Dispersive qubit readout using a thermal cavity

Ondrej Cernotik

23 February 2015

The evolution of a qubit dispersively coupled to a thermal cavity that is countinuously monitored is given by the stochastic master equation $$ \mathrm{d}\rho = -i\chi[\sigma_z r_\phi, \rho]\mathrm{d}t+\kappa\{(\bar{n}+1)\mathcal{D}[a]+\bar{n}\mathcal{D}[a^\dagger]\}\rho\mathrm{d}t+\sqrt{\frac{\kappa}{2\bar{n}+1}}\mathcal{H}[(\bar{n}+1)a-\bar{n}a^\dagger]\rho\mathrm{d}W, $$ where $\chi$ is the qubit-cavity coupling, $r_\phi = (ae^{i\phi}+a^\dagger e^{-i\phi})/\sqrt{2}$ is a quadrature of the cavity field which couples to an environment with $\bar{n}$ thermal photons at a rate $\kappa$, $\mathcal{D}[O]\rho = O\rho O^\dagger-\frac{1}{2}(O^\dagger O\rho+\rho O^\dagger O)$ is a Lindblad term, and $\mathcal{H}[O]\rho = (O-\langle O\rangle)\rho+\mathrm{H.c.}$ is the measurment term. Since the QuTiP stochastic solver [1,2] treats the measurement operators also as Lindblad operators, i.e., corresponding to decay, it is necessary to rewrite the Lindblad terms in the stochastic master equation using the measurement operator. We have $$ \kappa(\bar{n}+1)\mathcal{D}[a]\rho+\kappa\bar{n}\mathcal{D}[a^\dagger]\rho = \frac{\kappa}{2\bar{n}+1}\mathcal{D}[(bar{n}+1)a-\bar{n}a^\dagger]\rho +\frac{2\kappa\bar{n}(\bar{n}+1)}{2\bar{n}+1}\mathcal{D}[q]\rho $$ with $q = (a+a^\dagger)/\sqrt{2}$ being the amplitude quadrature of the cavity field.

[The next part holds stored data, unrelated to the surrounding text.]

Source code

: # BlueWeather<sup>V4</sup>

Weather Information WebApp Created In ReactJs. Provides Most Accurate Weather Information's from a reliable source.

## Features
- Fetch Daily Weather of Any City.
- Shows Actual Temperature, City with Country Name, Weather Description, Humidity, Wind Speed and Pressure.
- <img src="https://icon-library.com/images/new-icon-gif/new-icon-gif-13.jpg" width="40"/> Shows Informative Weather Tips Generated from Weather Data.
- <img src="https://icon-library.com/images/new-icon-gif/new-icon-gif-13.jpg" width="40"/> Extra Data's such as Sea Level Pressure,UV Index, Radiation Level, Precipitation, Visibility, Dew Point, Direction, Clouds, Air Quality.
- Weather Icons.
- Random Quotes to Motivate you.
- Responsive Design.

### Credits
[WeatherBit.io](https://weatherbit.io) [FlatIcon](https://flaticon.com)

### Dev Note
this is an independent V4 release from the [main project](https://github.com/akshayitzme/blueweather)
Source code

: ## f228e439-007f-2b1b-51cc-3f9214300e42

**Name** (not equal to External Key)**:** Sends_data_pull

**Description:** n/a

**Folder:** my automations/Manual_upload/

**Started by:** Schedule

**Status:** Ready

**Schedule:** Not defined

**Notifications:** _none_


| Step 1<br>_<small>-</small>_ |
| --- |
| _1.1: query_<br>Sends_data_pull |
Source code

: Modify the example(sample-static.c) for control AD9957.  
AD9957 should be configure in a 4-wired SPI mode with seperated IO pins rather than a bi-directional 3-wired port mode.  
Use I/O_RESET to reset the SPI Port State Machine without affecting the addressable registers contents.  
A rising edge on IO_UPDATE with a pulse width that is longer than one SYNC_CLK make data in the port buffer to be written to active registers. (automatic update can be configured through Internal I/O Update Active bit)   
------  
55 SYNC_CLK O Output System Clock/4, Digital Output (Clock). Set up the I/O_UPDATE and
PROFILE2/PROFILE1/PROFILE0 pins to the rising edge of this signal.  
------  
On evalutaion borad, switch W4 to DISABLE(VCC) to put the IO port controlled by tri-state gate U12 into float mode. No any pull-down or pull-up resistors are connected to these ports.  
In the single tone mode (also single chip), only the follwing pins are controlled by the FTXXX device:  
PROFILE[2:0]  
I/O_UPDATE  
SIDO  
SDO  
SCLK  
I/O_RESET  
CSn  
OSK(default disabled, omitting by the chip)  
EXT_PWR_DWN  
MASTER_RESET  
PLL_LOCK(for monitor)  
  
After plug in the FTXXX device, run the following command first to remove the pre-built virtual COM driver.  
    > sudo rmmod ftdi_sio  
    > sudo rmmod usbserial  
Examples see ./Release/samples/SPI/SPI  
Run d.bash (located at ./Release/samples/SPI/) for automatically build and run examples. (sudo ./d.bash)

When the cavity evolves on a time scale much faster than the qubit-cavity coupling, $\kappa\gg\chi$, its dynamics can be adiabatically eliminated from the equation of motion. Using Gaussian adiabatic elimination [3], the qubit dynamics is described by the equation $$ \mathrm{d}\rho_q = \frac{2\chi^2}{\kappa}(2\bar{n}+1)\mathcal{D}[\sigma_z]\rho_q\mathrm{d}t+\sqrt{\frac{2\chi^2}{\kappa(2\bar{n}+1)}}\mathcal{H}[-i(2\bar{n}\cos\phi+e^{-i\phi})\sigma_z]\rho_q\mathrm{d}W. $$ We compare this method of adiabatic elimination with results obtained by density operator expansion [4] (this method is, in fact, used only to obtain the measurement term; the decay has been obtained using projection operator method [5] to account for thermal noise), which gives the equation $$ \mathrm{d}\rho_q = \frac{2\chi^2}{\kappa}(2\bar{n}+1)\mathcal{D}[\sigma_z]\rho_q\mathrm{d}t+\sqrt{\frac{2\chi^2}{\kappa}}\mathcal{H}[e^{-i(\phi+\pi/2)}\sigma_z]\rho_q\mathrm{d}W; $$ see Ref. [3] for details.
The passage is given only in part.